1.4 Impacts sur le fonctionnement quotidien

  • Difficulté à travailler — baisse de performance, absences, erreurs, perte d’emploi.
  • Isolement social — annulation d’activités, peur de déranger, honte d’en parler
  • Difficulté à prendre des décisions, même simples — après des années à ne pas avoir eu le droit de décider
  • Désorganisation, oublis, retards, incapacité à planifier
  • Perte d’intérêt pour des activités autrefois sources de plaisir
  • Comportements compensatoires — consommation d’alcool, de médicaments ou d’autres substances pour engourdir la douleur ou retrouver un semblant de contrôle

L'invisible stress chronique

2. Ce que le stress chronique fait au corps — l’invisible

2.1 Le système nerveux en mode survie permanent

Vivre dans la peur, l’incertitude ou la vigilance constante active en boucle les mécanismes de survie. Le corps sécrète des hormones de stress — cortisol, adrénaline — de façon répétée et prolongée. Ce qui est conçu pour sauver la vie dans un danger immédiat devient destructeur quand il est activé pendant des mois ou des années sans jamais se désactiver.

L’activation répétée des cinq réponses documentées du système nerveux face au danger, souvent appelées les 5F et décrits en détail dans la section « Profil de la victime », peut, à long terme :

  • Dérègler le sommeil en profondeur
  • Perturber l’appétit dans les deux sens — perte ou excès.
  • Épuiser les réserves d’énergie de façon structurelle.
  • Fragiliser le système immunitaire — plus d’infections, guérison plus lente, maladies auto-immunes.
  • Modifier la structure du cerveau — l’exposition prolongée au cortisol peut réduire le volume de l’hippocampe, région impliquée dans la mémoire et la régulation des émotions. (Van der Kolk, 2014)

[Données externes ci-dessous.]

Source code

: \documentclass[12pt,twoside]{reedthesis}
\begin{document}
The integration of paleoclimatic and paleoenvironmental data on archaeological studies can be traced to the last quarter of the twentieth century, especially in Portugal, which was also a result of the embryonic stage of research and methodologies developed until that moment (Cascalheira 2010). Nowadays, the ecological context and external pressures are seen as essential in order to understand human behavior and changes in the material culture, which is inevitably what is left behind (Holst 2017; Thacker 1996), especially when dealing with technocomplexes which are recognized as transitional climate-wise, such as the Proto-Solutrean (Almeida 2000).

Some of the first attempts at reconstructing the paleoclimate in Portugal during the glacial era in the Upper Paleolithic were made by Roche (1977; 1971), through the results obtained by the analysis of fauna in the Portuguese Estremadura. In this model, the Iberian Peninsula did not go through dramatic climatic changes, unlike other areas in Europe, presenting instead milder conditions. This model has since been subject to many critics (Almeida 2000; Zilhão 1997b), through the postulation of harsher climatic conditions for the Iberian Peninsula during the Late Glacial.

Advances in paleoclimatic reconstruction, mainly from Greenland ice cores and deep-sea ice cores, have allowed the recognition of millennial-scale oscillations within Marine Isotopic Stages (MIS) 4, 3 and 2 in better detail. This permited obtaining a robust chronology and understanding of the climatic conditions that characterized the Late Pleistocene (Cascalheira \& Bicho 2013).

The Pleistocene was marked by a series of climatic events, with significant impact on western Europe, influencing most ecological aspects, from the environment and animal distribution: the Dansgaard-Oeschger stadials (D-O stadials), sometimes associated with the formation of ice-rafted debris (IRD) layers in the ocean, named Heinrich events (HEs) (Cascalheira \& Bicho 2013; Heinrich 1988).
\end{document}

2.2 Le système digestif — particulièrement vulnérable

L’estomac et les intestins sont extrêmement sensibles au stress chronique. La digestion devient moins efficace, l’absorption des nutriments diminue — vitamines, minéraux, fer — ce qui amplifie la fatigue, les troubles de l’humeur et les douleurs musculaires. Même avec une alimentation correcte, le corps profite moins bien de ce qu’il reçoit quand il est constamment en mode survie.

Des conditions comme le syndrome de l’intestin irritable, la gastrite ou les reflux chroniques sont documentées comme particulièrement fréquentes chez les survivant(e)s de violence chronique — et souvent traitées comme des troubles digestifs sans que le contexte de violence soit exploré.

2.3 Le cerveau traumatisé — ce qui se passe neurobiologiquement

Bessel van der Kolk a documenté en détail ce que la violence chronique fait au cerveau :

  • L’amygdale — centre d’alarme du cerveau — reste en état d’hyperactivation, percevant des menaces même dans des situations neutres ou sécuritaires.
  • Le cortex préfrontal — siège de la raison, de la prise de décision et de la régulation émotionnelle — est partiellement « mis hors ligne » pendant les états de stress intense. La victime n’est pas « irrationnelle » : son cerveau fonctionne comme il a été conditionné à fonctionner.
  • L’hippocampe — impliqué dans la consolidation des souvenirs — peut être affecté par l’exposition prolongée au cortisol, ce qui explique les trous de mémoire et la difficulté à raconter les événements de façon linéaire.
  • Le cortex insulaire — impliqué dans la perception des émotions corporelles — peut devenir soit hyperactif (tout ressent trop fort) soit hypoactif (déconnexion des sensations corporelles).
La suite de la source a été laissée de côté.